-------- INPUT RECORDS --------
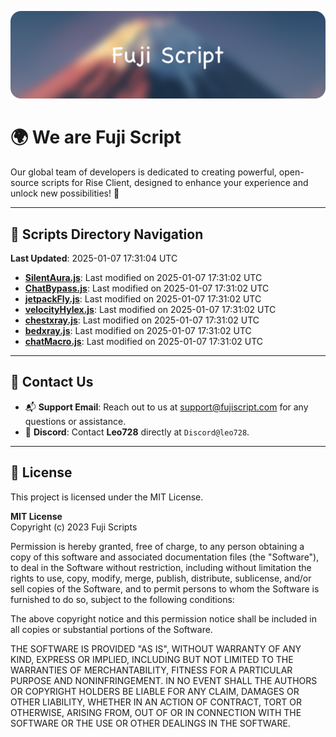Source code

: ![Banner](.github/b.webp)

# 🌍 **We are Fuji Script**

Our global team of developers is dedicated to creating powerful, open-source scripts for Rise Client, designed to enhance your experience and unlock new possibilities! 🌟

---
<!-- SCRIPTS_NAVIGATION_START -->
## 📂 **Scripts Directory Navigation**

**Last Updated**: 2025-01-07 17:31:04 UTC

- **[SilentAura.js](scripts/SilentAura.js)**: Last modified on 2025-01-07 17:31:02 UTC
- **[ChatBypass.js](scripts/ChatBypass.js)**: Last modified on 2025-01-07 17:31:02 UTC
- **[jetpackFly.js](scripts/jetpackFly.js)**: Last modified on 2025-01-07 17:31:02 UTC
- **[velocityHylex.js](scripts/velocityHylex.js)**: Last modified on 2025-01-07 17:31:02 UTC
- **[chestxray.js](scripts/chestxray.js)**: Last modified on 2025-01-07 17:31:02 UTC
- **[bedxray.js](scripts/bedxray.js)**: Last modified on 2025-01-07 17:31:02 UTC
- **[chatMacro.js](scripts/chatMacro.js)**: Last modified on 2025-01-07 17:31:02 UTC

<!-- SCRIPTS_NAVIGATION_END -->

---

## 💬 **Contact Us**  
- 📬 **Support Email**: Reach out to us at [support@fujiscript.com](mailto:support@fujiscript.com) for any questions or assistance.  
- 💬 **Discord**: Contact **Leo728** directly at `Discord@leo728`.

---

## 📜 **License**

This project is licensed under the MIT License.  

**MIT License**  
Copyright (c) 2023 Fuji Scripts  

Permission is hereby granted, free of charge, to any person obtaining a copy of this software and associated documentation files (the "Software"), to deal in the Software without restriction, including without limitation the rights to use, copy, modify, merge, publish, distribute, sublicense, and/or sell copies of the Software, and to permit persons to whom the Software is furnished to do so, subject to the following conditions:  

The above copyright notice and this permission notice shall be included in all copies or substantial portions of the Software.  

THE SOFTWARE IS PROVIDED "AS IS", WITHOUT WARRANTY OF ANY KIND, EXPRESS OR IMPLIED, INCLUDING BUT NOT LIMITED TO THE WARRANTIES OF MERCHANTABILITY, FITNESS FOR A PARTICULAR PURPOSE AND NONINFRINGEMENT. IN NO EVENT SHALL THE AUTHORS OR COPYRIGHT HOLDERS BE LIABLE FOR ANY CLAIM, DAMAGES OR OTHER LIABILITY, WHETHER IN AN ACTION OF CONTRACT, TORT OR OTHERWISE, ARISING FROM, OUT OF OR IN CONNECTION WITH THE SOFTWARE OR THE USE OR OTHER DEALINGS IN THE SOFTWARE.  
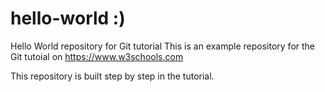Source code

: # hello-world :)
Hello World repository for Git tutorial
This is an example repository for the Git tutoial on https://www.w3schools.com

This repository is built step by step in the tutorial.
--------
= WHAT IS EXPECTED =
With the pictures removed, the entries above should be transcribed exactly.

= TASK RESULT =
Source code

: ![Banner](.github/b.webp)

# 🌍 **We are Fuji Script**

Our global team of developers is dedicated to creating powerful, open-source scripts for Rise Client, designed to enhance your experience and unlock new possibilities! 🌟

---
<!-- SCRIPTS_NAVIGATION_START -->
## 📂 **Scripts Directory Navigation**

**Last Updated**: 2025-01-07 17:31:04 UTC

- **[SilentAura.js](scripts/SilentAura.js)**: Last modified on 2025-01-07 17:31:02 UTC
- **[ChatBypass.js](scripts/ChatBypass.js)**: Last modified on 2025-01-07 17:31:02 UTC
- **[jetpackFly.js](scripts/jetpackFly.js)**: Last modified on 2025-01-07 17:31:02 UTC
- **[velocityHylex.js](scripts/velocityHylex.js)**: Last modified on 2025-01-07 17:31:02 UTC
- **[chestxray.js](scripts/chestxray.js)**: Last modified on 2025-01-07 17:31:02 UTC
- **[bedxray.js](scripts/bedxray.js)**: Last modified on 2025-01-07 17:31:02 UTC
- **[chatMacro.js](scripts/chatMacro.js)**: Last modified on 2025-01-07 17:31:02 UTC

<!-- SCRIPTS_NAVIGATION_END -->

---

## 💬 **Contact Us**  
- 📬 **Support Email**: Reach out to us at [support@fujiscript.com](mailto:support@fujiscript.com) for any questions or assistance.  
- 💬 **Discord**: Contact **Leo728** directly at `Discord@leo728`.

---

## 📜 **License**

This project is licensed under the MIT License.  

**MIT License**  
Copyright (c) 2023 Fuji Scripts  

Permission is hereby granted, free of charge, to any person obtaining a copy of this software and associated documentation files (the "Software"), to deal in the Software without restriction, including without limitation the rights to use, copy, modify, merge, publish, distribute, sublicense, and/or sell copies of the Software, and to permit persons to whom the Software is furnished to do so, subject to the following conditions:  

The above copyright notice and this permission notice shall be included in all copies or substantial portions of the Software.  

THE SOFTWARE IS PROVIDED "AS IS", WITHOUT WARRANTY OF ANY KIND, EXPRESS OR IMPLIED, INCLUDING BUT NOT LIMITED TO THE WARRANTIES OF MERCHANTABILITY, FITNESS FOR A PARTICULAR PURPOSE AND NONINFRINGEMENT. IN NO EVENT SHALL THE AUTHORS OR COPYRIGHT HOLDERS BE LIABLE FOR ANY CLAIM, DAMAGES OR OTHER LIABILITY, WHETHER IN AN ACTION OF CONTRACT, TORT OR OTHERWISE, ARISING FROM, OUT OF OR IN CONNECTION WITH THE SOFTWARE OR THE USE OR OTHER DEALINGS IN THE SOFTWARE.  
Source code

: # hello-world :)
Hello World repository for Git tutorial
This is an example repository for the Git tutoial on https://www.w3schools.com

This repository is built step by step in the tutorial.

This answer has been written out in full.